When choosing what GPS unit to buy, try to look for one that’s compatible with as many GNSS as possible. The more satellite networks it can work with, the more accurate the locations it can triangulate. This will also give you more coverage wherever you are in the world. 


The most important feature of a GPS is accuracy. Since you’ll be using it ideally in places that are unfamiliar to you, it has to tell you exactly where you are and where you need to go. This is to make sure you won’t veer away from your course and get lost. 

That said, look for devices that are Wide Area Augmentation System (WAAS) enabled. This is a technology that helps deal with minor errors in readings. HotFix is another feature to look out for as it speeds up loading time, thus, improving a unit’s accuracy in predicting your position. 


Look for a GPS device with a screen that you’ll have no problem reading under the sun.

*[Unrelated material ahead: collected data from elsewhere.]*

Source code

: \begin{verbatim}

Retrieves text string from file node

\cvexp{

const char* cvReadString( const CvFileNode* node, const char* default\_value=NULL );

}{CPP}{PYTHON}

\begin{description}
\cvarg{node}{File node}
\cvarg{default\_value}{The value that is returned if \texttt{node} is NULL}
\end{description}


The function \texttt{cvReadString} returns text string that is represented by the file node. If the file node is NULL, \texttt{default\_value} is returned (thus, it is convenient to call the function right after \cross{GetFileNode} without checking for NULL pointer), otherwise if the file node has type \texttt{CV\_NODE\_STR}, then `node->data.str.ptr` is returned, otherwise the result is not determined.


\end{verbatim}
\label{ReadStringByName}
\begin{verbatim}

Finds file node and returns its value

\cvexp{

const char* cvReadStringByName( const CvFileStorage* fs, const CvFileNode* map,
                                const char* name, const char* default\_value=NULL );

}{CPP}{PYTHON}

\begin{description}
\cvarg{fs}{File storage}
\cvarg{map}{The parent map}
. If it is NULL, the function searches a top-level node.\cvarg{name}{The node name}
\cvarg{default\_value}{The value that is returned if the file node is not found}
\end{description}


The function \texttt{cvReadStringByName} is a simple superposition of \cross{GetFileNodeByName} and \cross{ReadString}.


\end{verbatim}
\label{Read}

It should also have a good resolution with a screen size that will let you see all the information you need with ease. As a guide, the smallest screen you can go with is 2.2 inches.


When you’re out on the water and fishing in unfamiliar places, the last thing you want is your GPS dying on you. So to make sure that never happens, choose a device with a long battery life. If you’re going on multi-day trips, then its battery should be able to last longer. 

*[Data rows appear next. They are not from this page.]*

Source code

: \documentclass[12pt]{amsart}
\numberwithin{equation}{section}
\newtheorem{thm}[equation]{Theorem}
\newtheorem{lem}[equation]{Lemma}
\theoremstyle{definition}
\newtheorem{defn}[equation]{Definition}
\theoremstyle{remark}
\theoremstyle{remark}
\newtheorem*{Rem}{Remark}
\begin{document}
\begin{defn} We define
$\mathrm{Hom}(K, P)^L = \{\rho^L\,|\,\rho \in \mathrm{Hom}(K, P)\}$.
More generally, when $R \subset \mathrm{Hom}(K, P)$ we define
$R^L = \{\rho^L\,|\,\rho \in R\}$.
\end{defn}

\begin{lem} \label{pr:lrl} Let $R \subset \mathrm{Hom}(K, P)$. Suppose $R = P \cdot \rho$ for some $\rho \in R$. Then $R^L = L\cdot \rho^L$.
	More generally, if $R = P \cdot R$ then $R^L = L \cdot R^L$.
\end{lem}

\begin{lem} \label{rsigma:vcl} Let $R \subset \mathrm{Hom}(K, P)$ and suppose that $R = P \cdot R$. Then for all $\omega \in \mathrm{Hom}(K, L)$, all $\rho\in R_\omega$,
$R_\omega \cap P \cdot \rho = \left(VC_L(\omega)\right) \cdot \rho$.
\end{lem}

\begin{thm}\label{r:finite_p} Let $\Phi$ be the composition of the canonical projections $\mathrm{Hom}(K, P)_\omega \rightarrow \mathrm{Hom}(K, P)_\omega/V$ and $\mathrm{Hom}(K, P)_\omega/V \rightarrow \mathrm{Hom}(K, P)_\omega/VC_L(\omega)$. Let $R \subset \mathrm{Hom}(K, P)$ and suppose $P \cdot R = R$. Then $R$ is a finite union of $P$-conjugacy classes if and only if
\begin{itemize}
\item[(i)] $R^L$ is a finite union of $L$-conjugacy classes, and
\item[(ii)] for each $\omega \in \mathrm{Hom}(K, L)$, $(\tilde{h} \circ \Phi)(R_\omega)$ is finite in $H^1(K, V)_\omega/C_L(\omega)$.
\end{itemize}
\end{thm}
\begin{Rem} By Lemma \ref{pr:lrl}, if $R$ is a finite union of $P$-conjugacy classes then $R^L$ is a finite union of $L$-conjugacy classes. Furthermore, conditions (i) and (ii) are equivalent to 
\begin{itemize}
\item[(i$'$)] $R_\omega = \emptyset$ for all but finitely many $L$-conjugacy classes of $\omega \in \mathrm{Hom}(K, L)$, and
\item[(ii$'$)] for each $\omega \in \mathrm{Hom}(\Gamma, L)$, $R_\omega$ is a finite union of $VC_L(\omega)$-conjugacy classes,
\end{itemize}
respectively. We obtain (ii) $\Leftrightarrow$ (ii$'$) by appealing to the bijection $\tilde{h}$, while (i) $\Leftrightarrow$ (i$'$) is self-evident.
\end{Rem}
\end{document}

In line with that, you should also consider the type of battery or the unit’s power requirements. For instance, those that run on a rechargeable internal lithium-ion battery are great for day trips. However, they might not be the best option for longer trips because if they happen to die while you’re in the water, then you won’t be able to bring them back up without access to electricity or a power bank. 

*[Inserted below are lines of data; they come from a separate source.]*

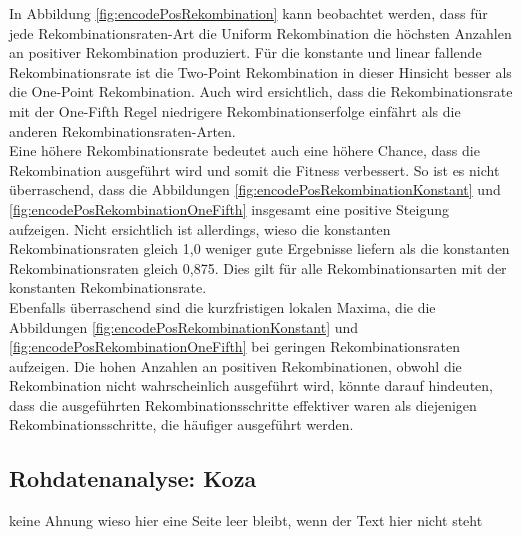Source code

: In Abbildung \ref{fig:encodePosRekombination} kann beobachtet werden, dass für jede Rekombinationsraten-Art die Uniform Rekombination die höchsten Anzahlen an positiver Rekombination produziert.
Für die konstante und linear fallende Rekombinationsrate ist die Two-Point Rekombination in dieser Hinsicht besser als die One-Point Rekombination.
Auch wird ersichtlich, dass die Rekombinationsrate mit der One-Fifth Regel niedrigere Rekombinationserfolge einfährt als die anderen Rekombinationsraten-Arten.\\
Eine höhere Rekombinationsrate bedeutet auch eine höhere Chance, dass die Rekombination ausgeführt wird und somit die Fitness verbessert.
So ist es nicht überraschend, dass die Abbildungen \ref{fig:encodePosRekombinationKonstant} und \ref{fig:encodePosRekombinationOneFifth} insgesamt eine positive Steigung aufzeigen.
Nicht ersichtlich ist allerdings, wieso die konstanten Rekombinationsraten gleich 1,0 weniger gute Ergebnisse liefern als die konstanten Rekombinationsraten gleich 0,875.
Dies gilt für alle Rekombinationsarten mit der konstanten Rekombinationsrate.\\
Ebenfalls überraschend sind die kurzfristigen lokalen Maxima, die die Abbildungen \ref{fig:encodePosRekombinationKonstant} und \ref{fig:encodePosRekombinationOneFifth} bei geringen Rekombinationsraten aufzeigen.
Die hohen Anzahlen an positiven Rekombinationen, obwohl die Rekombination nicht wahrscheinlich ausgeführt wird, könnte darauf hindeuten, dass die ausgeführten Rekombinationsschritte effektiver waren als diejenigen Rekombinationsschritte, die häufiger ausgeführt werden.


\subsection{Rohdatenanalyse: Koza}
\label{subsec:rohdatenKoza}

keine Ahnung wieso hier eine Seite leer bleibt, wenn der Text hier nicht steht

Meanwhile, if the GPS unit uses AA or AAA batteries, you can just replace the old batteries with new ones and never have to worry about it dying on you while you’re out fishing. Just make sure to carry spare batteries, especially on longer trips. 


Another thing you should look out for in a handheld GPS device is its memory. The more memory it has, the more trails, waypoints, and maps you can save on it. This will help you access such information and find your way even when you lose GPS coverage. 

Detailed Maps

The best handheld GPS for fishing have maps or basic mapping packages preloaded in their systems. Some even offer the option to add more maps to them. This is very useful as the more detailed maps a GPS has, the easier it will be to navigate. 

For fishing trips down or upstream, or to specific destinations, you also want a device with topographic maps. With it, you’re able to assess lakes and rivers better, along with the land surrounding them. This will also allow you to see flatlands, mountains, canyons, valleys, and others. As a result, you can easily chart paths and mark waypoints accurately. Thus, allowing you to get to where you want safely. 

Now, some devices also give you more access to more maps via a subscription service, such as the BirdsEye Satellite Imagery. This is the best way to get all the maps you need. On the downside, however, it can be expensive. 

Additional Features

Other GPS features that can help make your fishing trips easier and safer include: 

  • A clip, Carabiner, or Lanyard: For handheld devices, a clip, carabiner, or a lanyard can help a lot as they offer a more convenient way of carrying. These add-ons also allow you to keep the device easy to reach when you need to check your location quickly.
  • Altimeter and Compass: If your GPS somehow fails, these navigational tools will help you chart your position, so you can still find your way back. 
  • Satellite Phone: Lastly, if you often go to remote locations or isolated areas where there’s no reception, then consider getting a GPS unit with satellite phone capabilities. This will help you to keep in touch with your loved ones and keep them updated no matter where you are. To enjoy such a feature, however, you’ll need to pay for a subscription. 

Now, most GPS devices that function as satellite phones also have an SOS feature. Usually, they have buttons that you can quickly press when you’re in trouble. Once activated, this triggers an SOS to a search and rescue monitoring center that’s available 24/7.